▶ **WORK TO COMPLETE**
If a line below includes the string "download", copy it.

-------- EXERCISE INPUT --------

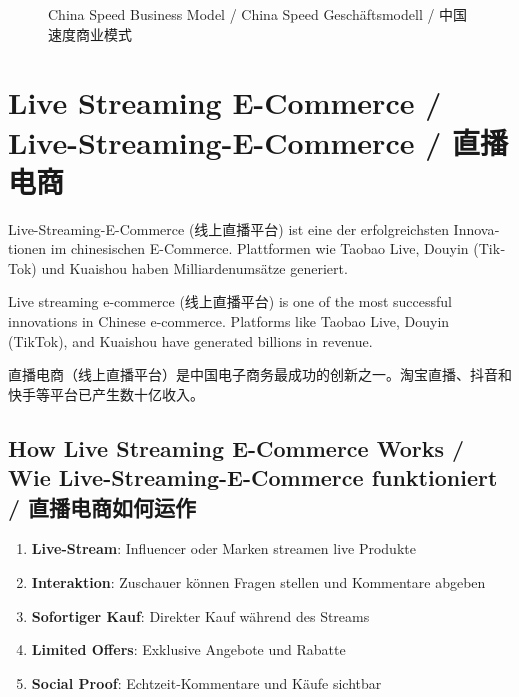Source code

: \begin{figure}[h]
\caption{China Speed Business Model / China Speed Geschäftsmodell / 中国速度商业模式}
\end{figure}

\section{Live Streaming E-Commerce / Live-Streaming-E-Commerce / 直播电商}

\begin{otherlanguage}{ngerman}
Live-Streaming-E-Commerce (线上直播平台) ist eine der erfolgreichsten Innovationen im chinesischen E-Commerce. Plattformen wie Taobao Live, Douyin (TikTok) und Kuaishou haben Milliardenumsätze generiert.
\end{otherlanguage}

Live streaming e-commerce (线上直播平台) is one of the most successful innovations in Chinese e-commerce. Platforms like Taobao Live, Douyin (TikTok), and Kuaishou have generated billions in revenue.

直播电商（线上直播平台）是中国电子商务最成功的创新之一。淘宝直播、抖音和快手等平台已产生数十亿收入。

\subsection{How Live Streaming E-Commerce Works / Wie Live-Streaming-E-Commerce funktioniert / 直播电商如何运作}

\begin{otherlanguage}{ngerman}
\begin{enumerate}
    \item \textbf{Live-Stream}: Influencer oder Marken streamen live Produkte
    \item \textbf{Interaktion}: Zuschauer können Fragen stellen und Kommentare abgeben
    \item \textbf{Sofortiger Kauf}: Direkter Kauf während des Streams
    \item \textbf{Limited Offers}: Exklusive Angebote und Rabatte
    \item \textbf{Social Proof}: Echtzeit-Kommentare und Käufe sichtbar
\end{enumerate}
\end{otherlanguage}

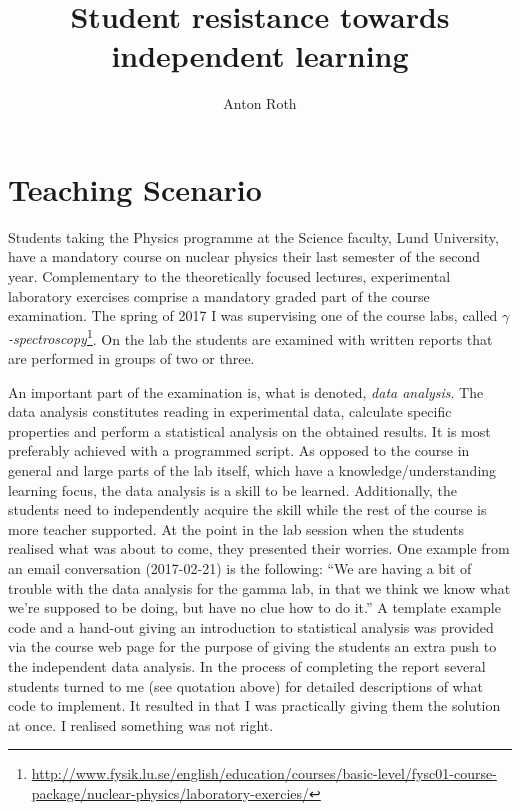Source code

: \documentclass[]{article}
\title{Student resistance towards independent learning}
\author{Anton Roth}
\begin{document}

\section*{Teaching Scenario}
Students taking the Physics programme at the Science faculty, Lund University, have a mandatory course on nuclear physics their last semester of the second year.
Complementary to the theoretically focused lectures, experimental laboratory exercises comprise a mandatory graded part of the course examination.
The spring of 2017 I was supervising one of the course labs, called {\it $\gamma$-spectroscopy}\footnote{\url{http://www.fysik.lu.se/english/education/courses/basic-level/fysc01-course-package/nuclear-physics/laboratory-exercies/}}.
On the lab the students are examined with written reports that are performed in groups of two or three.

An important part of the examination is, what is denoted, {\it data analysis}.
The data analysis constitutes reading in experimental data, calculate specific properties and perform a statistical analysis on the obtained results.
It is most preferably achieved with a programmed script.
As opposed to the course in general and large parts of the lab itself, which have a knowledge/understanding learning focus, the data analysis is a skill to be learned.
Additionally, the students need to independently acquire the skill while the rest of the course is more teacher supported.
At the point in the lab session when the students realised what was about to come, they presented their worries.
One example from an email conversation (2017-02-21) is the following: ``We are having a bit of trouble with the data analysis for the gamma lab, in that we think we know what we're supposed to be doing, but have no clue how to do it.''
A template example code and a hand-out giving an introduction to statistical analysis was provided via the course web page for the purpose of giving the students an extra push to the independent data analysis.
In the process of completing the report several students turned to me (see quotation above) for detailed descriptions of what code to implement.
It resulted in that I was practically giving them the solution at once.
I realised something was not right.
\end{document}

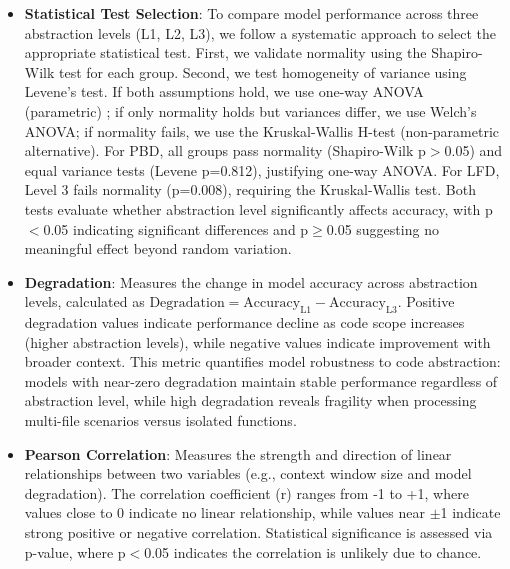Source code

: \documentclass[lettersize,journal]{IEEEtran}
\begin{document}
\begin{itemize}
    \item \textbf{Statistical Test Selection}: To compare model performance across three abstraction levels (L1, L2, L3), we follow a systematic approach to select the appropriate statistical test. First, we validate normality using the Shapiro-Wilk \cite{shapiro1965analysis} test for each group. Second, we test homogeneity of variance using Levene's test. If both assumptions hold, we use one-way ANOVA (parametric) \cite{fisher1970statistical}; if only normality holds but variances differ, we use Welch's ANOVA; if normality fails, we use the Kruskal-Wallis H-test (non-parametric alternative). For PBD, all groups pass normality (Shapiro-Wilk p$>$0.05) and equal variance tests (Levene p=0.812), justifying one-way ANOVA. For LFD, Level 3 fails normality (p=0.008), requiring the Kruskal-Wallis test. Both tests evaluate whether abstraction level significantly affects accuracy, with p$<$0.05 indicating significant differences and p$\geq$0.05 suggesting no meaningful effect beyond random variation.
    
    \item \textbf{Degradation}: Measures the change in model accuracy across abstraction levels, calculated as $\text{Degradation} = \text{Accuracy}_{\text{L1}} - \text{Accuracy}_{\text{L3}}$. Positive degradation values indicate performance decline as code scope increases (higher abstraction levels), while negative values indicate improvement with broader context. This metric quantifies model robustness to code abstraction: models with near-zero degradation maintain stable performance regardless of abstraction level, while high degradation reveals fragility when processing multi-file scenarios versus isolated functions.

    \item \textbf{Pearson Correlation}: Measures the strength and direction of linear relationships between two variables (e.g., context window size and model degradation). The correlation coefficient (r) ranges from -1 to +1, where values close to 0 indicate no linear relationship, while values near $\pm$1 indicate strong positive or negative correlation. Statistical significance is assessed via p-value, where p$<$0.05 indicates the correlation is unlikely due to chance.


\end{itemize}
\end{document}
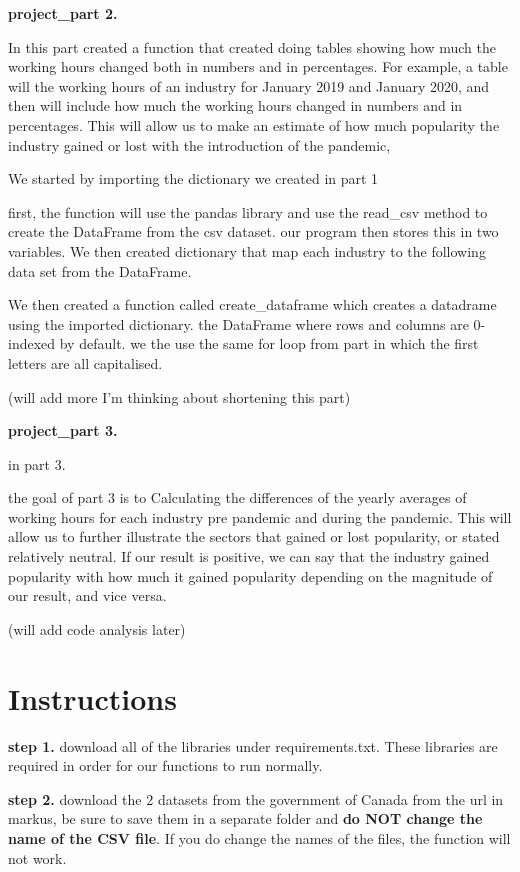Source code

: \documentclass[fontsize=11pt]{article}
\begin{document}
\medskip 

\textbf{project\_part 2.}

In this part created a function that created doing tables showing how much the working hours changed both in numbers and in percentages. For example, a table will the working hours of an industry for January 2019 and January 2020, and then will include how much the working hours changed in numbers and in percentages. This will allow us to make an estimate of how much popularity the industry gained or lost with the introduction of the pandemic,

We started by importing the dictionary we created in part 1

first, the function will use the pandas library and use the read\_csv method to create the DataFrame from the csv dataset. our program then stores this in
two variables.
We then created dictionary that map each industry  to the following data set from the DataFrame.

We then created a function called create\_dataframe which creates a datadrame using the imported dictionary. the DataFrame where rows and columns are 0-indexed by default. we the use the same for loop from part in which the first letters are all capitalised.

(will add more I'm thinking about shortening this part)



\medskip 

\textbf{project\_part 3.}

in part 3.

the goal of part 3 is to Calculating the differences of the yearly averages of working hours for each industry pre pandemic and during the pandemic. This will allow us to further illustrate the sectors that gained or lost popularity, or stated relatively neutral. If our result is positive, we can say that the industry gained popularity with how much it gained popularity depending on the magnitude of our result, and vice versa.
  
 (will add code analysis later)
  
\section*{Instructions} 
 
\textbf{step 1.}
download all of the libraries under requirements.txt. These libraries are required in order for our functions to run normally.
 
\textbf{step 2.}
download the 2 datasets from the government of Canada from the url in markus, be sure to save them in a separate folder and \textbf{do NOT change the name of the CSV file}. If you do change the names of the files, the function will not work.
 
\end{document}
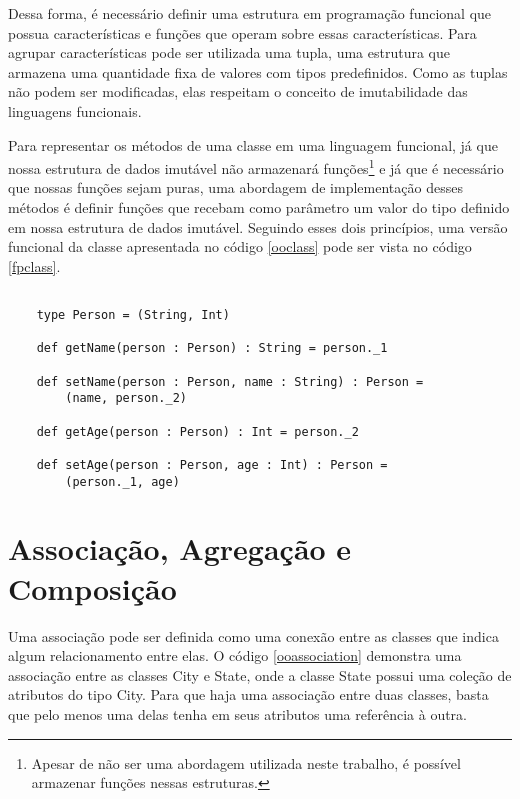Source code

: Dessa forma, é necessário definir uma estrutura em 
programação funcional que possua características e 
funções que operam sobre essas características. 
Para agrupar características pode ser utilizada uma 
tupla, uma estrutura que armazena uma quantidade 
fixa de valores com tipos predefinidos\cite{tuplesscala}. 
Como as tuplas não podem ser modificadas, elas 
respeitam o conceito de imutabilidade das 
linguagens funcionais.

Para representar os métodos de uma classe em uma 
linguagem funcional, já que nossa estrutura de dados 
imutável não armazenará funções\footnote{Apesar de não 
ser uma abordagem utilizada neste trabalho, é 
possível armazenar funções nessas estruturas.} e já 
que é necessário que nossas funções sejam puras, 
uma abordagem de implementação desses 
métodos é definir funções que recebam 
como parâmetro um valor do tipo definido em nossa 
estrutura de dados imutável. Seguindo esses dois 
princípios, uma versão funcional da classe apresentada 
no código \ref{ooclass} pode ser vista no código \ref{fpclass}.


\begin{lstlisting}[caption={Representação de uma classe no contexto funcional},label=fpclass]
    
    type Person = (String, Int)

    def getName(person : Person) : String = person._1 

    def setName(person : Person, name : String) : Person = 
        (name, person._2)

    def getAge(person : Person) : Int = person._2

    def setAge(person : Person, age : Int) : Person =
        (person._1, age)

\end{lstlisting}

\section{Associação, Agregação e Composição}

Uma associação pode ser definida como uma 
conexão entre as classes que indica algum 
relacionamento entre elas\cite{Sommerville10}. 
O código \ref{ooassociation} demonstra uma 
associação entre as classes City e State, onde 
a classe State possui uma coleção de atributos 
do tipo City. Para que haja uma associação 
entre duas classes, basta que pelo menos 
uma delas tenha em seus atributos uma 
referência à outra.

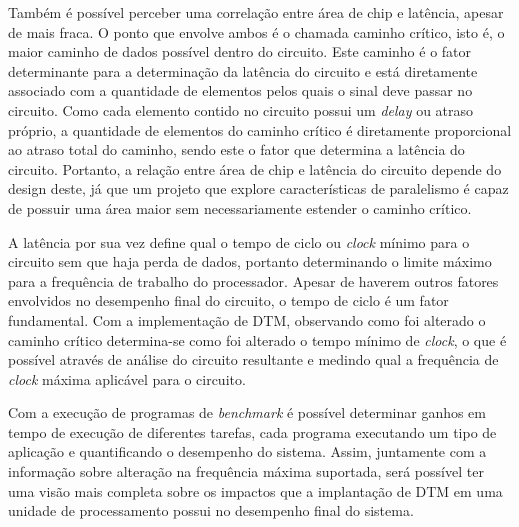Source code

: Também é possível perceber uma correlação entre área de chip e latência, apesar de mais fraca. O ponto que envolve ambos é o chamada caminho crítico, isto é, o maior caminho de dados possível dentro do circuito. Este caminho é o fator determinante para a determinação da latência do circuito e está diretamente associado com a quantidade de elementos pelos quais o sinal deve passar no circuito. Como cada elemento contido no circuito possui um \textit{delay} ou atraso próprio, a quantidade de elementos do caminho crítico é diretamente proporcional ao atraso total do caminho, sendo este o fator que determina a latência do circuito. Portanto, a relação entre área de chip e latência do circuito depende do design deste, já que um projeto que explore características de paralelismo é capaz de possuir uma área maior sem necessariamente estender o caminho crítico.

A latência por sua vez define qual o tempo de ciclo ou \textit{clock} mínimo para o circuito sem que haja perda de dados, portanto determinando o limite máximo para a frequência de trabalho do processador. Apesar de haverem outros fatores envolvidos no desempenho final do circuito, o tempo de ciclo é um fator fundamental. Com a implementação de DTM, observando como foi alterado o caminho crítico determina-se como foi alterado o tempo mínimo de \textit{clock}, o que é possível através de análise do circuito resultante e medindo qual a frequência de \textit{clock} máxima aplicável para o circuito.

Com a execução de programas de \textit{benchmark} é possível determinar ganhos em tempo de execução de diferentes tarefas, cada programa executando um tipo de aplicação e quantificando o desempenho do sistema. Assim, juntamente com a informação sobre alteração na frequência máxima suportada, será possível ter uma visão mais completa sobre os impactos que a implantação de DTM em uma unidade de processamento possui no desempenho final do sistema.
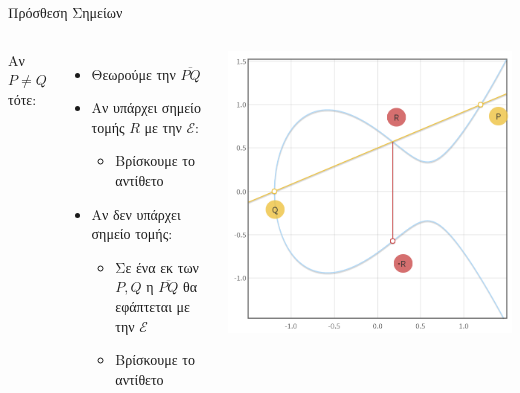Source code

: \documentclass[handout]{beamer}
\begin{document}
\begin{frame}[allowframebreaks]{Πρόσθεση Σημείων}
\begin{columns}
Αν $P \neq Q$ τότε:
\begin{itemize}
\item Θεωρούμε την $\overline{PQ}$
\item Αν υπάρχει σημείο τομής $R$ με την $\mathcal{E}$:
\begin{itemize}
	\item Βρίσκουμε το αντίθετο
\end{itemize}
\item Αν δεν υπάρχει σημείο τομής:
\begin{itemize}
	\item Σε ένα εκ των $P,Q$ η $\overline{PQ}$ θα εφάπτεται με την $\mathcal{E}$ 
	\item Βρίσκουμε το αντίθετο
\end{itemize} 
\end{itemize}
\begin{center}
\includegraphics[scale=0.23]{add.png} \\

\end{center}
\end{columns}
\end{frame}
\end{document}
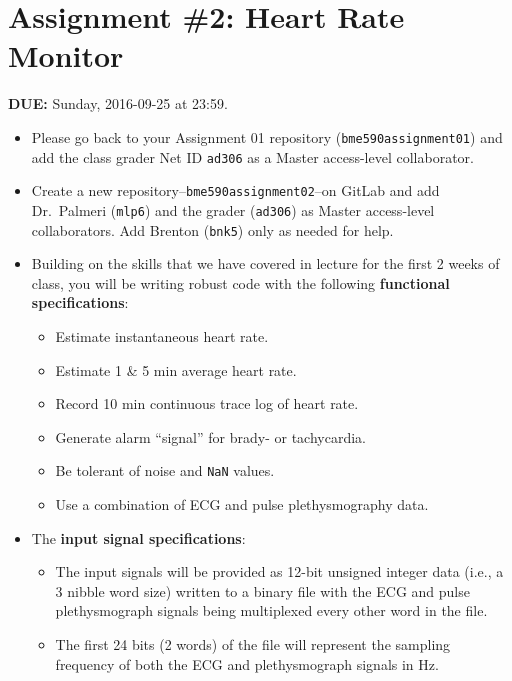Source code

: 


\section*{Assignment \#2: Heart Rate Monitor}

{\bf DUE:} Sunday, 2016-09-25 at 23:59.

\begin{itemize}

\item Please go back to your Assignment 01 repository (\verb+bme590assignment01+) and add the class grader Net ID \verb+ad306+ as a Master access-level collaborator.

\item Create a new repository--\verb+bme590assignment02+--on GitLab and add Dr.~Palmeri (\verb+mlp6+) and the grader (\verb+ad306+) as Master access-level collaborators.  Add Brenton (\verb+bnk5+) only as needed for help.

\item Building on the skills that we have covered in lecture for the first 2 weeks of class, you will be writing robust code with the following \textbf{functional specifications}:

\begin{itemize}
    \item Estimate instantaneous heart rate.
    \item Estimate 1 \& 5 min average heart rate.
    \item Record 10 min continuous trace log of heart rate.
    \item Generate alarm ``signal'' for brady- or tachycardia.
    \item Be tolerant of noise and \verb+NaN+ values.
    \item Use a combination of ECG and pulse plethysmography data.
\end{itemize}

\item The \textbf{input signal specifications}:
\begin{itemize}
    \item The input signals will be provided as 12-bit unsigned integer data (i.e., a 3 nibble word size) written to a binary file with the ECG and pulse plethysmograph signals being multiplexed every other word in the file.
    \item The first 24 bits (2 words) of the file will represent the sampling frequency of both the ECG and plethysmograph signals in Hz.
\end{itemize}


\end{itemize}
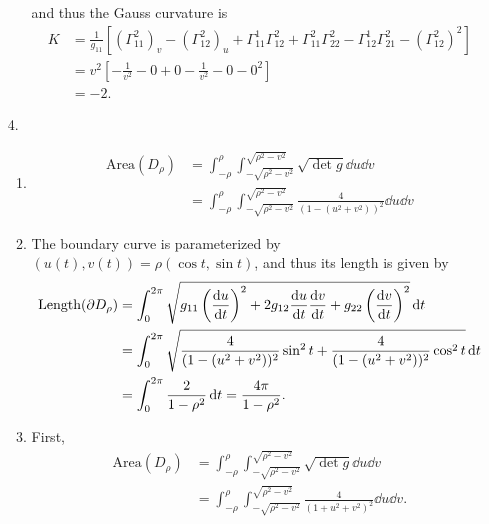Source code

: \documentclass[a4paper,12pt]{article}
\theoremstyle{remark}
\begin{document}
\begin{enumerate}
\begin{enumerate}
                and thus the Gauss curvature is
                \begin{align*}
                    K &= \frac{1}{g_{11}} \left[ (\Gamma_{11}^2)_v - (\Gamma_{12}^2)_u + \Gamma_{11}^1 \Gamma_{12}^2 + \Gamma_{11}^2 \Gamma_{22}^2 - \Gamma_{12}^1 \Gamma_{21}^2 - (\Gamma_{12}^2)^2 \right] \\
                    &= v^2 \left[ -\frac{1}{v^2} - 0 + 0 - \frac{1}{v^2} - 0 - 0^2 \right] \\
                    &= -2.
                \end{align*}
        \end{enumerate}

    \item[4.]
        \begin{enumerate}
            \item
                \begin{align*}
                    \text{Area}(D_\rho) &= \int_{-\rho}^\rho \int_{-\sqrt{\rho^2 - v^2}}^{\sqrt{\rho^2 - v^2}} \sqrt{\det g} \dd{u} \dd{v} \\
                    &= \int_{-\rho}^\rho \int_{-\sqrt{\rho^2 - v^2}}^{\sqrt{\rho^2 - v^2}} \frac{4}{(1 - (u^2 + v^2))^2} \dd{u} \dd{v}
                \end{align*}
            \item
                The boundary curve is parameterized by $(u(t), v(t)) = \rho(\cos t, \sin t)$, and thus its length is given by
                \begin{align*}
                    \text{Length}(\partial D_\rho) &= \int_0^{2\pi} \sqrt{ g_{11} \left( \dv{u}{t} \right)^2 + 2g_{12} \dv{u}{t} \dv{v}{t} + g_{22} \left( \dv{v}{t} \right)^2 } \dd{t} \\
                    &= \int_0^{2\pi} \sqrt{ \frac{4}{(1 - (u^2 + v^2))^2}\sin^2 t + \frac{4}{(1 - (u^2 + v^2))^2}\cos^2 t } \dd{t} \\
                    &= \int_0^{2\pi} \frac{2}{1 - \rho^2} \dd{t} = \frac{4\pi}{1 - \rho^2}.
                \end{align*}
            \item
                First,
                \begin{align*}
                    \text{Area}(D_\rho) &= \int_{-\rho}^\rho \int_{-\sqrt{\rho^2 - v^2}}^{\sqrt{\rho^2 - v^2}} \sqrt{\det g} \dd{u} \dd{v} \\
                    &= \int_{-\rho}^\rho \int_{-\sqrt{\rho^2 - v^2}}^{\sqrt{\rho^2 - v^2}} \frac{4}{(1 + u^2 + v^2)^2} \dd{u} \dd{v}.

\end{align*}
\end{enumerate}
\end{enumerate}
\end{document}
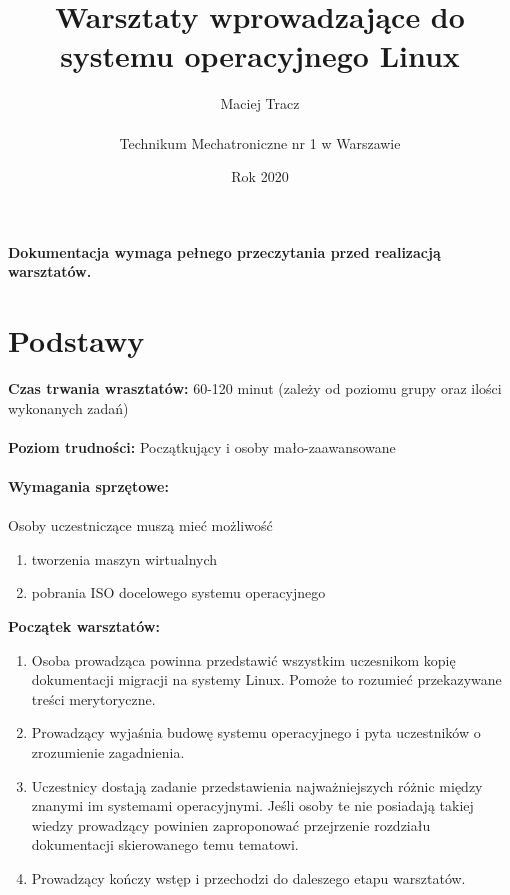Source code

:\documentclass[10pt,a4paper]{article}
\begin{document}
\title{\Huge Warsztaty wprowadzające do systemu operacyjnego Linux}
\author{Maciej Tracz \\\\Technikum Mechatroniczne nr 1 w Warszawie}
\date{Rok 2020}
\maketitle

\textbf{Dokumentacja wymaga pełnego przeczytania przed realizacją warsztatów.}

\tableofcontents

\newpage

\section{Podstawy}

\textbf{Czas trwania wrasztatów:} 60-120 minut (zależy od poziomu grupy oraz ilości wykonanych zadań)\\\\
\textbf{Poziom trudności:} Początkujący i osoby mało-zaawansowane\\\\

\textbf{Wymagania sprzętowe:} \\\\ Osoby uczestniczące muszą mieć możliwość
\begin{enumerate}
\item tworzenia maszyn wirtualnych
\item pobrania ISO docelowego systemu operacyjnego\\
\end{enumerate}

\textbf{Początek warsztatów:}
\begin{enumerate}
\item Osoba prowadząca powinna przedstawić wszystkim uczesnikom kopię dokumentacji migracji na systemy Linux. Pomoże to rozumieć przekazywane treści merytoryczne.
\item Prowadzący wyjaśnia budowę systemu operacyjnego i pyta uczestników o zrozumienie zagadnienia.
\item Uczestnicy dostają zadanie przedstawienia najważniejszych różnic między znanymi im systemami operacyjnymi. Jeśli osoby te nie posiadają takiej wiedzy prowadzący powinien zaproponować przejrzenie rozdziału dokumentacji skierowanego temu tematowi.
\item Prowadzący kończy wstęp i przechodzi do daleszego etapu warsztatów.
\end{enumerate}
\end{document}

--------

▶ **WRITTEN ANSWER**
download all of the libraries under requirements.txt. These libraries are required in order for our functions to run normally.
download the 2 datasets from the government of Canada from the url in markus, be sure to save them in a separate folder and \textbf{do NOT change the name of the CSV file}. If you do change the names of the files, the function will not work.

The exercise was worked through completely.